13. It was submitted that the respondent breached the contract as soon as it was signed, and therefore, whether there was a provision for payment of interest or not, the respondent held the appellant’s money and was all along trading with it. The respondent should therefore automatically pay interest.
14. For the respondent it was submitted that the appellant’s case was based on the partnership agreement. It was maintained that the appellant was repaid Kshs.140,000/= which was an overpayment by Kshs.36,075/=. It was further submitted that the accident vehicle was sold in August, 1999 and therefore, any interest payable would have to be from August 1999. It was argued that taking into account the overpayment the balance would only be Kshs.47,925/=. The court was however urged to dismiss the appeal as the appellant had failed to prove his case.
15. I have carefully reconsidered and evaluated the evidence which was adduced before the trial magistrate. I have also considered the submissions made before the trial court, and before me as well as the authorities cited. I find that it is not disputed that there was a partnership agreement between the appellant and the respondent, pursuant to which the appellant paid the respondent Kshs.140,000/= as his contribution towards the business venture. The agreement was in writing and a copy was duly produced in evidence.
16. The agreement provided that the business venture was initially in respect to the importation of a specific Nissan Sunny, whose engine number was identified. It was further agreed that the partnership could be extended to other business undertakings by mutual agreement. It was clear from the evidence that the Nissan Sunny was imported and sold as per the initial partnership agreement. The appellant did concede that it was mutually agreed that the partnership venture be extended to the importation of another vehicle. The appellant however felt aggrieved because the respondent did not keep him properly informed about the transactions, nor did he account to the appellant for the proceeds of sale. It was for that reason that the appellant opted out of the agreement and demanded refund of the principal amount which he had paid as contribution.

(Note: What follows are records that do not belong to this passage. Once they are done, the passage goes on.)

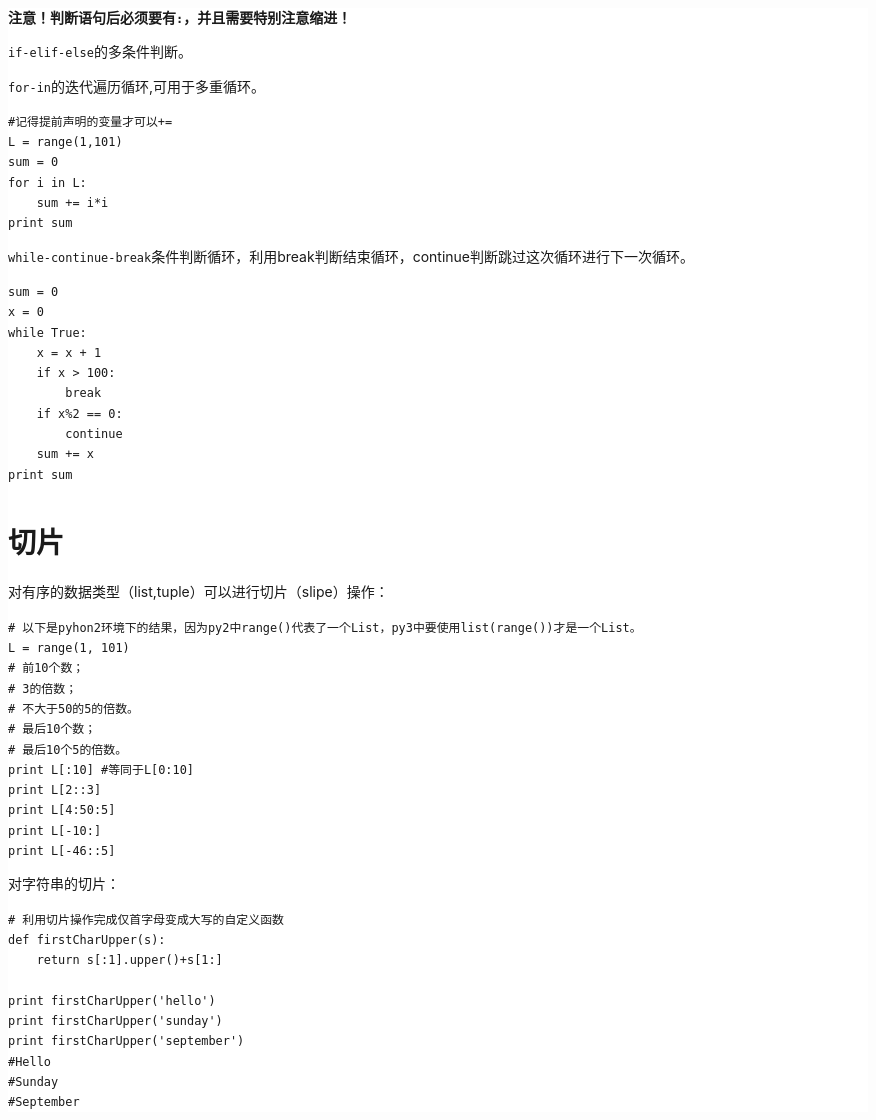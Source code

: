 **注意！判断语句后必须要有`:`，并且需要特别注意缩进！**

`if-elif-else`的多条件判断。

`for-in`的迭代遍历循环,可用于多重循环。 
```
#记得提前声明的变量才可以+=
L = range(1,101)
sum = 0
for i in L:
    sum += i*i
print sum
```

`while-continue-break`条件判断循环，利用break判断结束循环，continue判断跳过这次循环进行下一次循环。
```
sum = 0
x = 0
while True:
    x = x + 1
    if x > 100:
        break
    if x%2 == 0:
        continue
    sum += x
print sum
```

# 切片 #

对有序的数据类型（list,tuple）可以进行切片（slipe）操作：
```
# 以下是pyhon2环境下的结果，因为py2中range()代表了一个List，py3中要使用list(range())才是一个List。
L = range(1, 101)
# 前10个数；
# 3的倍数；
# 不大于50的5的倍数。
# 最后10个数；
# 最后10个5的倍数。
print L[:10] #等同于L[0:10]
print L[2::3] 
print L[4:50:5] 
print L[-10:]
print L[-46::5]
```
对字符串的切片：
```
# 利用切片操作完成仅首字母变成大写的自定义函数
def firstCharUpper(s):
    return s[:1].upper()+s[1:]

print firstCharUpper('hello')
print firstCharUpper('sunday')
print firstCharUpper('september')
#Hello
#Sunday
#September
```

17. It is not disputed that the respondent finally refunded the principal amount to the appellant in August, 2000. The dispute now relates to whether the appellant is entitled to recover the sum of Kshs.168,000/= which he claims to be interest due on the principal sum from April, 1996 when he gave the money to the respondent to August, 2000 when the respondent refunded the money to the appellant.
18. I have examined the written partnership agreement which was produced in evidence. I do note that the agreement does not provide for the payment of interest on the principal amount by either party. The agreement only provides for recovery of the principal amount as a civil debt. Therefore, the appellant’s claim for interest has no base as it is not anchored on the parties’ agreement. Secondly, the appellant claimed interest at the rate of 30% per year. The appellant argued that that was the market rate. Nonetheless, no evidence was produced before the trial court to show the interest rates which were prevailing during the period claimed or the basis of that figure.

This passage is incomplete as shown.